What is needed:
Print every record exactly, with nothing added or left out.

□ □ □

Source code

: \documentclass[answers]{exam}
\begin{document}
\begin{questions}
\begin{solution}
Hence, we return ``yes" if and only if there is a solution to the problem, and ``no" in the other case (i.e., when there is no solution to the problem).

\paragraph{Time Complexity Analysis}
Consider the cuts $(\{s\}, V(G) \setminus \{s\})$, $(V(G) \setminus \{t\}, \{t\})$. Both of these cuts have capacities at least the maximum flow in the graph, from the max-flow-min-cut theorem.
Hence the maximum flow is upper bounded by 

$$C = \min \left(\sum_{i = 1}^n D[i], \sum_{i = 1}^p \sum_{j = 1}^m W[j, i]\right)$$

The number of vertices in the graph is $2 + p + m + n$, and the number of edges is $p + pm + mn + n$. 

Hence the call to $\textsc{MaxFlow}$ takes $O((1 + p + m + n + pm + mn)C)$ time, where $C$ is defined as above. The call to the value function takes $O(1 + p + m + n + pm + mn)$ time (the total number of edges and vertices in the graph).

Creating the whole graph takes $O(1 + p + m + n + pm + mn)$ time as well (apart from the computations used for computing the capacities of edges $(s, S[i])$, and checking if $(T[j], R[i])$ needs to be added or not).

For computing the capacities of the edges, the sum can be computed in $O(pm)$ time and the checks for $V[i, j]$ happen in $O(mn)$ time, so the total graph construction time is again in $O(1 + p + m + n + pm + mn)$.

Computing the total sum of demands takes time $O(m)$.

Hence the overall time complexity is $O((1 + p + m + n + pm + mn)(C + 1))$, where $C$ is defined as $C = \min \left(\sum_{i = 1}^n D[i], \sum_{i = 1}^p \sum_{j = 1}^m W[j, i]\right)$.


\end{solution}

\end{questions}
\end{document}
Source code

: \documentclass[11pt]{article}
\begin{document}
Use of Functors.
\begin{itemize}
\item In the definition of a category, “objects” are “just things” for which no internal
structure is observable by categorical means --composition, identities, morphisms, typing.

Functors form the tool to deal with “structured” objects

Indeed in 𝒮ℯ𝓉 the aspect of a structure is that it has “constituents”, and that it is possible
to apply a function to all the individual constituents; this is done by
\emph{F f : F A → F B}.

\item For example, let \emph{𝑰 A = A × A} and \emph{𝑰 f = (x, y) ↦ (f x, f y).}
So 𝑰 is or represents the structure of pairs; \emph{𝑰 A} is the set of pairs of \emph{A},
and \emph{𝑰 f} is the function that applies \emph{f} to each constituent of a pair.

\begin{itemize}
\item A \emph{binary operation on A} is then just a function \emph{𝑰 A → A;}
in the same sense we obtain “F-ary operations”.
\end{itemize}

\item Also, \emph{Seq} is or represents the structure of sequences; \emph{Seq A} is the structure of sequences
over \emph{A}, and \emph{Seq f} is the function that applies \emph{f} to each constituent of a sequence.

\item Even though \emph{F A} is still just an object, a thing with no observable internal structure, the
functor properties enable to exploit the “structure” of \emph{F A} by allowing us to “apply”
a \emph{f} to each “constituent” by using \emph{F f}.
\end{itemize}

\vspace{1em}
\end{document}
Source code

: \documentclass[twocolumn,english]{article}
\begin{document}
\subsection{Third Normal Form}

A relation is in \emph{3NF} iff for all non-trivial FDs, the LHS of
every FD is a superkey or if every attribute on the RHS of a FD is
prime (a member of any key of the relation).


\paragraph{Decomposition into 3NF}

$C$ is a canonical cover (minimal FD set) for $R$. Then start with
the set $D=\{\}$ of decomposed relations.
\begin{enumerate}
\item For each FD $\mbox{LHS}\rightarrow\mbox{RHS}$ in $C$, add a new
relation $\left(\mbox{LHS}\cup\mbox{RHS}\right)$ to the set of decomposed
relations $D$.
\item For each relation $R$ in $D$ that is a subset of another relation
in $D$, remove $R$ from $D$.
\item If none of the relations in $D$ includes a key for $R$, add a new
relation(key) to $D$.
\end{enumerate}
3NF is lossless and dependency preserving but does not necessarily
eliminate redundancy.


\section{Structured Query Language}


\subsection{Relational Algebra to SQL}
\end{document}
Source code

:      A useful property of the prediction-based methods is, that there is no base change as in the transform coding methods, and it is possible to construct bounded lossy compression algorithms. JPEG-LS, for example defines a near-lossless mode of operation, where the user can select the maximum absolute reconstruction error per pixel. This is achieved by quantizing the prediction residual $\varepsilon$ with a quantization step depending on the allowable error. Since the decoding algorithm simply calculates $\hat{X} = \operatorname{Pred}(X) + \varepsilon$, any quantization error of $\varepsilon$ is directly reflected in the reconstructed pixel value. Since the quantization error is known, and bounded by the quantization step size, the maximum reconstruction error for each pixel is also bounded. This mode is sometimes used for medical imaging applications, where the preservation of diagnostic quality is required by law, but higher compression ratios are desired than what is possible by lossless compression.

□ □ □

Completed exercise:
Source code

: \documentclass[answers]{exam}
\begin{document}
\begin{questions}
\begin{solution}
Hence, we return ``yes" if and only if there is a solution to the problem, and ``no" in the other case (i.e., when there is no solution to the problem).

\paragraph{Time Complexity Analysis}
Consider the cuts $(\{s\}, V(G) \setminus \{s\})$, $(V(G) \setminus \{t\}, \{t\})$. Both of these cuts have capacities at least the maximum flow in the graph, from the max-flow-min-cut theorem.
Hence the maximum flow is upper bounded by 

$$C = \min \left(\sum_{i = 1}^n D[i], \sum_{i = 1}^p \sum_{j = 1}^m W[j, i]\right)$$

The number of vertices in the graph is $2 + p + m + n$, and the number of edges is $p + pm + mn + n$. 

Hence the call to $\textsc{MaxFlow}$ takes $O((1 + p + m + n + pm + mn)C)$ time, where $C$ is defined as above. The call to the value function takes $O(1 + p + m + n + pm + mn)$ time (the total number of edges and vertices in the graph).

Creating the whole graph takes $O(1 + p + m + n + pm + mn)$ time as well (apart from the computations used for computing the capacities of edges $(s, S[i])$, and checking if $(T[j], R[i])$ needs to be added or not).

For computing the capacities of the edges, the sum can be computed in $O(pm)$ time and the checks for $V[i, j]$ happen in $O(mn)$ time, so the total graph construction time is again in $O(1 + p + m + n + pm + mn)$.

Computing the total sum of demands takes time $O(m)$.

Hence the overall time complexity is $O((1 + p + m + n + pm + mn)(C + 1))$, where $C$ is defined as $C = \min \left(\sum_{i = 1}^n D[i], \sum_{i = 1}^p \sum_{j = 1}^m W[j, i]\right)$.


\end{solution}

\end{questions}
\end{document}
Source code

: \documentclass[11pt]{article}
\begin{document}
Use of Functors.
\begin{itemize}
\item In the definition of a category, “objects” are “just things” for which no internal
structure is observable by categorical means --composition, identities, morphisms, typing.

Functors form the tool to deal with “structured” objects

Indeed in 𝒮ℯ𝓉 the aspect of a structure is that it has “constituents”, and that it is possible
to apply a function to all the individual constituents; this is done by
\emph{F f : F A → F B}.

\item For example, let \emph{𝑰 A = A × A} and \emph{𝑰 f = (x, y) ↦ (f x, f y).}
So 𝑰 is or represents the structure of pairs; \emph{𝑰 A} is the set of pairs of \emph{A},
and \emph{𝑰 f} is the function that applies \emph{f} to each constituent of a pair.

\begin{itemize}
\item A \emph{binary operation on A} is then just a function \emph{𝑰 A → A;}
in the same sense we obtain “F-ary operations”.
\end{itemize}

\item Also, \emph{Seq} is or represents the structure of sequences; \emph{Seq A} is the structure of sequences
over \emph{A}, and \emph{Seq f} is the function that applies \emph{f} to each constituent of a sequence.

\item Even though \emph{F A} is still just an object, a thing with no observable internal structure, the
functor properties enable to exploit the “structure” of \emph{F A} by allowing us to “apply”
a \emph{f} to each “constituent” by using \emph{F f}.
\end{itemize}

\vspace{1em}
\end{document}
Source code

: \documentclass[twocolumn,english]{article}
\begin{document}
\subsection{Third Normal Form}

A relation is in \emph{3NF} iff for all non-trivial FDs, the LHS of
every FD is a superkey or if every attribute on the RHS of a FD is
prime (a member of any key of the relation).


\paragraph{Decomposition into 3NF}

$C$ is a canonical cover (minimal FD set) for $R$. Then start with
the set $D=\{\}$ of decomposed relations.
\begin{enumerate}
\item For each FD $\mbox{LHS}\rightarrow\mbox{RHS}$ in $C$, add a new
relation $\left(\mbox{LHS}\cup\mbox{RHS}\right)$ to the set of decomposed
relations $D$.
\item For each relation $R$ in $D$ that is a subset of another relation
in $D$, remove $R$ from $D$.
\item If none of the relations in $D$ includes a key for $R$, add a new
relation(key) to $D$.
\end{enumerate}
3NF is lossless and dependency preserving but does not necessarily
eliminate redundancy.


\section{Structured Query Language}


\subsection{Relational Algebra to SQL}
\end{document}
Source code

:      A useful property of the prediction-based methods is, that there is no base change as in the transform coding methods, and it is possible to construct bounded lossy compression algorithms. JPEG-LS, for example defines a near-lossless mode of operation, where the user can select the maximum absolute reconstruction error per pixel. This is achieved by quantizing the prediction residual $\varepsilon$ with a quantization step depending on the allowable error. Since the decoding algorithm simply calculates $\hat{X} = \operatorname{Pred}(X) + \varepsilon$, any quantization error of $\varepsilon$ is directly reflected in the reconstructed pixel value. Since the quantization error is known, and bounded by the quantization step size, the maximum reconstruction error for each pixel is also bounded. This mode is sometimes used for medical imaging applications, where the preservation of diagnostic quality is required by law, but higher compression ratios are desired than what is possible by lossless compression.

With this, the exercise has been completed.